Provided records section start
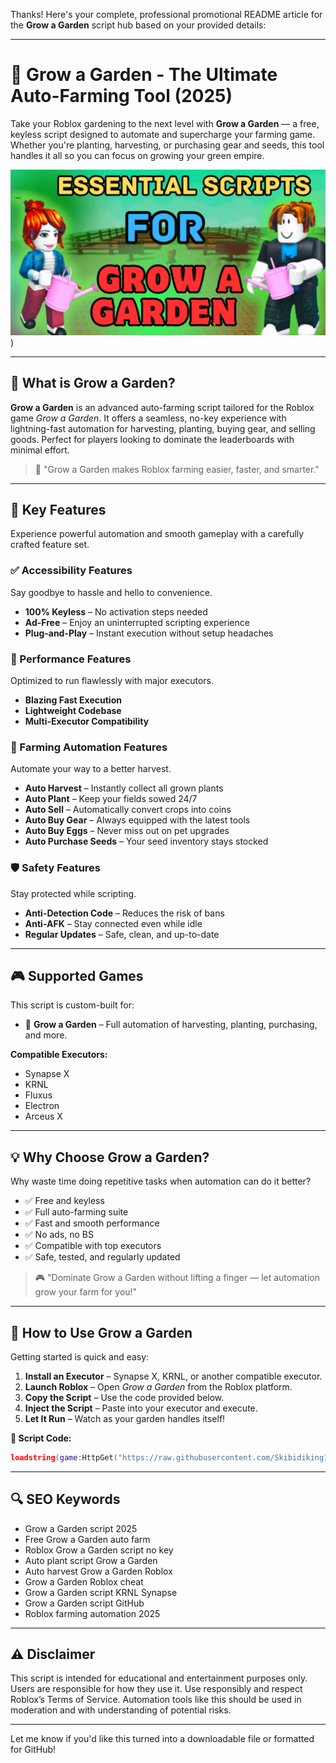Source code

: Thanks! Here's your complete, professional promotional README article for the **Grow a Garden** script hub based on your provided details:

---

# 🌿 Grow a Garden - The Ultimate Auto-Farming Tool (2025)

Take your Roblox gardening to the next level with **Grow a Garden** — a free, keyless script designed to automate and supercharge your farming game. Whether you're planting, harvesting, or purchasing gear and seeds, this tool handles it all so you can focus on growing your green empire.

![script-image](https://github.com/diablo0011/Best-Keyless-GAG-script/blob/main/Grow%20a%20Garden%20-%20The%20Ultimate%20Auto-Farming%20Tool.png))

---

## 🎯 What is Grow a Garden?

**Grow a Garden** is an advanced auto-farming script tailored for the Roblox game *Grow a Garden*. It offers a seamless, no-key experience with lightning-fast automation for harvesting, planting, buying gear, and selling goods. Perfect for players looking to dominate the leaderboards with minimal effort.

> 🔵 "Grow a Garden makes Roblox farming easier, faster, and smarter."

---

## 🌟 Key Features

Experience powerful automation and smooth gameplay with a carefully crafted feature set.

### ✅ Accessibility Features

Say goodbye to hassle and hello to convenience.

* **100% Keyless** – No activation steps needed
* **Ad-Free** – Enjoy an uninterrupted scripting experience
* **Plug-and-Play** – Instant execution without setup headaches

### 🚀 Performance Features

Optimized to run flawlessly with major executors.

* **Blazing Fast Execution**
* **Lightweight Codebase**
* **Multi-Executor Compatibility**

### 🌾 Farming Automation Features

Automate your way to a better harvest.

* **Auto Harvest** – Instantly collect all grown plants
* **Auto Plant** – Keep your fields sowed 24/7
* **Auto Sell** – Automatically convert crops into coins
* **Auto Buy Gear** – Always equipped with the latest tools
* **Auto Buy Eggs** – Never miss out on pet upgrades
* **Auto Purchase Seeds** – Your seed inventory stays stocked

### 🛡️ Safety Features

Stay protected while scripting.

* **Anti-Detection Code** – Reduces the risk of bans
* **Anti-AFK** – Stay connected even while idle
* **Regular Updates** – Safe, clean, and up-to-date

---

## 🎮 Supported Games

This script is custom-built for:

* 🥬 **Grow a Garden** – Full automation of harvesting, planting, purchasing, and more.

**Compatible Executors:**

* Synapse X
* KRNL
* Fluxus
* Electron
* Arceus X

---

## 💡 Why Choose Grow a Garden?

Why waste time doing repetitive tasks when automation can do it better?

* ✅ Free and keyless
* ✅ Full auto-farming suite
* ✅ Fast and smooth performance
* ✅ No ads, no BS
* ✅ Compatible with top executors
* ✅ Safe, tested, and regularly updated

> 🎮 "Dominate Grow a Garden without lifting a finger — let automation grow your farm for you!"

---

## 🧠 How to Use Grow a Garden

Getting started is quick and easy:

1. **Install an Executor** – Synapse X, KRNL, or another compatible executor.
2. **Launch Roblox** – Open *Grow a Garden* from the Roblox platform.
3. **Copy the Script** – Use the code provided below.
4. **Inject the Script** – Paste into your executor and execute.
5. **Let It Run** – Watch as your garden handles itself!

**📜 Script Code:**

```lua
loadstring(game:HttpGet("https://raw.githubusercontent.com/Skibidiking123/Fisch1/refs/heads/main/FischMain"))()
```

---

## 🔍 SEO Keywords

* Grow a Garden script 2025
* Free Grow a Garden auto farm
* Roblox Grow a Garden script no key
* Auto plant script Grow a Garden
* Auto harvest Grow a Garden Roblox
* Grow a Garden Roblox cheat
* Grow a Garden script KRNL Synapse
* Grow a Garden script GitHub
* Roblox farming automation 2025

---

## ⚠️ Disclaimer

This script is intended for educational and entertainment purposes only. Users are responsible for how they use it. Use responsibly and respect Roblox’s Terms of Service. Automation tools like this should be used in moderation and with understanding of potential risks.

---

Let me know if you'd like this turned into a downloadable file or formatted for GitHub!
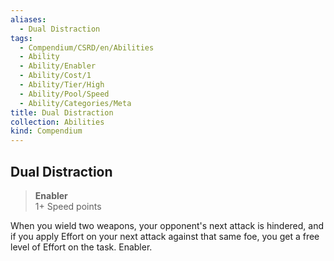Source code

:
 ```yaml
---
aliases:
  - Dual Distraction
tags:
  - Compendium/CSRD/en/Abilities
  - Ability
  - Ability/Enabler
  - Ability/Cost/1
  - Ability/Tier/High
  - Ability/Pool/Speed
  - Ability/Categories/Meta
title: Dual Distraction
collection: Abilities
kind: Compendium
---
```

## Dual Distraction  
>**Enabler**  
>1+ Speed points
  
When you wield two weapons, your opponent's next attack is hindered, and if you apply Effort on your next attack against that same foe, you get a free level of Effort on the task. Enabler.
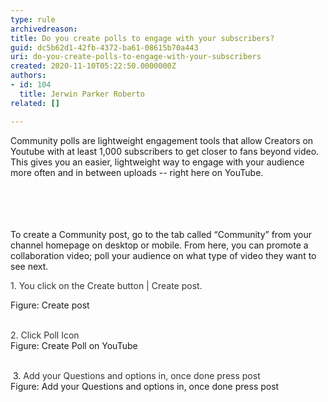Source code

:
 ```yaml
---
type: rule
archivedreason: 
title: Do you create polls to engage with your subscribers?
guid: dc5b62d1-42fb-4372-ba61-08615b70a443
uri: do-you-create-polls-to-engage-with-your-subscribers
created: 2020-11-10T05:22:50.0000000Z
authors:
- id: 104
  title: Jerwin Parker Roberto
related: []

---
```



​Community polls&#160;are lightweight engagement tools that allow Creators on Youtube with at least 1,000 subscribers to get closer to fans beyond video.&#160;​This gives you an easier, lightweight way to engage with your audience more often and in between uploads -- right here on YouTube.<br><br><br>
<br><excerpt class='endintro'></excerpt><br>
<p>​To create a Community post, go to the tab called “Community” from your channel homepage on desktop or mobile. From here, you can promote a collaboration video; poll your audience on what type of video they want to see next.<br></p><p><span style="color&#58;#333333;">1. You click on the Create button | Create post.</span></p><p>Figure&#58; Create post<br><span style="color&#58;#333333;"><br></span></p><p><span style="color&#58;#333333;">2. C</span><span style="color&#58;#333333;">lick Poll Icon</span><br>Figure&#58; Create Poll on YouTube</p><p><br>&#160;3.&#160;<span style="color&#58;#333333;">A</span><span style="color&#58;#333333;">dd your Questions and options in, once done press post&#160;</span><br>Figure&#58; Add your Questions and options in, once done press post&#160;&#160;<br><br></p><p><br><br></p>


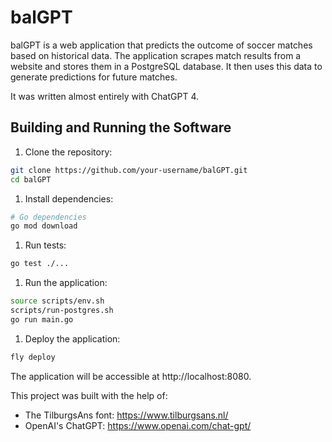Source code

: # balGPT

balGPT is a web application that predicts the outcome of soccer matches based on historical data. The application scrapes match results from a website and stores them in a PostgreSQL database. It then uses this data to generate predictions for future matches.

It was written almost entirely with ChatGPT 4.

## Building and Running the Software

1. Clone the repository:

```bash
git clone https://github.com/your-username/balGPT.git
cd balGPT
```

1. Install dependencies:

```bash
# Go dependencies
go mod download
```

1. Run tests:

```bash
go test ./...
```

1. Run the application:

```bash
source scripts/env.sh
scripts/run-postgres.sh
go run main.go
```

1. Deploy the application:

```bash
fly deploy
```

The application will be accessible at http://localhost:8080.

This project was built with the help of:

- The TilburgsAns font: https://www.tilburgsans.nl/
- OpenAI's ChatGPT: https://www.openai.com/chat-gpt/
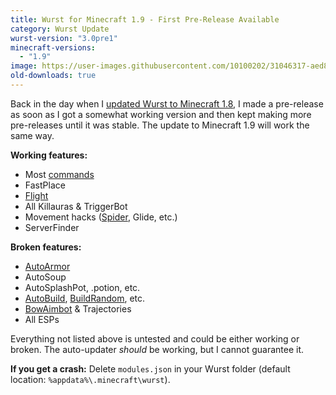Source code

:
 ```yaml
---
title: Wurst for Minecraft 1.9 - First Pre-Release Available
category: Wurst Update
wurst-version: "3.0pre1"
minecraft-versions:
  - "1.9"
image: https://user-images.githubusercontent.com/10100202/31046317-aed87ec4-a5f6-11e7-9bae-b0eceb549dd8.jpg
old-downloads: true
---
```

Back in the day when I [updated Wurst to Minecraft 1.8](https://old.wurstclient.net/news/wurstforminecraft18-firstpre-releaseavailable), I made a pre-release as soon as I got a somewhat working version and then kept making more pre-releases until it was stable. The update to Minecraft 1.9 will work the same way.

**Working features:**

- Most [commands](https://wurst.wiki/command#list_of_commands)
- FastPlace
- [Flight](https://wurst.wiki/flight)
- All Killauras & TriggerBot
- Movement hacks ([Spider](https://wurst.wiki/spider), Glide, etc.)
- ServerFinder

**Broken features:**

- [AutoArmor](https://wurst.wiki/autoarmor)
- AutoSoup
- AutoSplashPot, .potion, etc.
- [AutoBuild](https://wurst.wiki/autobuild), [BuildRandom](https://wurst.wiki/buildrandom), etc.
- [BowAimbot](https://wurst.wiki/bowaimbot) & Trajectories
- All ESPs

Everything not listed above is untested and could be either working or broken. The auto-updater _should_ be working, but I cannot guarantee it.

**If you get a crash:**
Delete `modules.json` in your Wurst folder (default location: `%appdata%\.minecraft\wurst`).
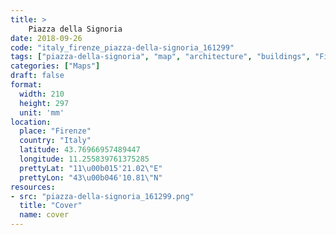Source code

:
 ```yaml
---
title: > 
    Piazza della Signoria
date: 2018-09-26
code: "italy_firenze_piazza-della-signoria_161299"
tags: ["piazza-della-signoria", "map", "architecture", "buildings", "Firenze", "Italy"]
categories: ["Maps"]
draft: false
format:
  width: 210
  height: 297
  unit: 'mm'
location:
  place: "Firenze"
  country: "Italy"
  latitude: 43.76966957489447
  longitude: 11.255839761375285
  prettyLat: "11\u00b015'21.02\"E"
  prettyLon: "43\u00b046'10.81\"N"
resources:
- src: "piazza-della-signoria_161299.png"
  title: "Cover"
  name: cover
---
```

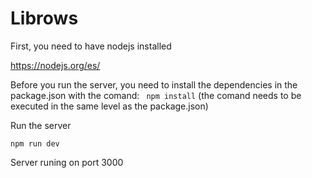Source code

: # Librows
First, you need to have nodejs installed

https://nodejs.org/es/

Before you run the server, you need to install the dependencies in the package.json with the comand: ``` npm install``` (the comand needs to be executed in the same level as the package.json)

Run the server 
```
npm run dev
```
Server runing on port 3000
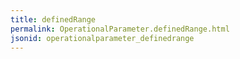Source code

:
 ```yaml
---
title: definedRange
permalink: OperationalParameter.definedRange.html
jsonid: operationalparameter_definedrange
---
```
Provided records section end
The task: Whichever lines of the data include the word "built", pull them out.

Task output:
This script is custom-built for:
This project was built with the help of:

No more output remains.